I’ve been meaning to write a post all week, however, work must take priority over this silly little blog and I’ve lacked the time and the energy to write something worth reading. Though I did think about it all week, about what I was going to write about. First, I thought I’d write about the 74 degree semi-long-run I had at a reservoir on my way out of Delaware. It was a run that was so unseasonably hot and more or less a miserable hour and half of my life. Then I was going to write about my longest run ever to date (17 miles, 50 degrees 40 mile per hour winds that nearly blew me and my running group into the Inner Harbor last Saturday.)

However, I’m going to write about my run today. It was a long run that ended up being about 16.5 miles, this 16.5 miles happened at 7:30 am this morning after a 4pm 12 mile run yesterday afternoon/evening. Tired legs gearing up to run a long long way.  This run started out with my group, The Pacemakers, and was a bowtie loopty loop that allowed me to not carry water because I ended up at my car every 4-6 miles and I was able to hydrate, genius because I’ve yet to buy a hydration pack and ended my 17 miles last week very salty and very sick.

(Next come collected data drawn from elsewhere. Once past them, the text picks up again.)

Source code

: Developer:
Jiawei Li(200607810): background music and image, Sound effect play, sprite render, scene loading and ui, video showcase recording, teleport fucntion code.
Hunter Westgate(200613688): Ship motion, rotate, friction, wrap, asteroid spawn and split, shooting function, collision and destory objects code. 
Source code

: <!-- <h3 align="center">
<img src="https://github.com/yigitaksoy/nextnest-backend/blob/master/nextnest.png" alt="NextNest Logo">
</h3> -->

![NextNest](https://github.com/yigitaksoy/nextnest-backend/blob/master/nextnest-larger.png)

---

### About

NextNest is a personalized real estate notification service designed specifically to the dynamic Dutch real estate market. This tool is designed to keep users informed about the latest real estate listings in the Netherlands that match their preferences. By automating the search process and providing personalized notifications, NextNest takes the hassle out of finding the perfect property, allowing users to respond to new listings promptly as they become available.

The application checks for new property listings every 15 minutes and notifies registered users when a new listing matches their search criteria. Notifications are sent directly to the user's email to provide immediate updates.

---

The first ten miles were great, we were all chatty, talking about the beautiful morning we finally had, the sun was shining, I was able to wear shorts, (it was 34 when we started but warmed up to about 41…perfect!) The first two lets of our journey felt great. When the third leg began I, among other runners, was feeling pretty good. (I was surprised, I thought my legs would be dragging more, I thought my feet would be hurting–)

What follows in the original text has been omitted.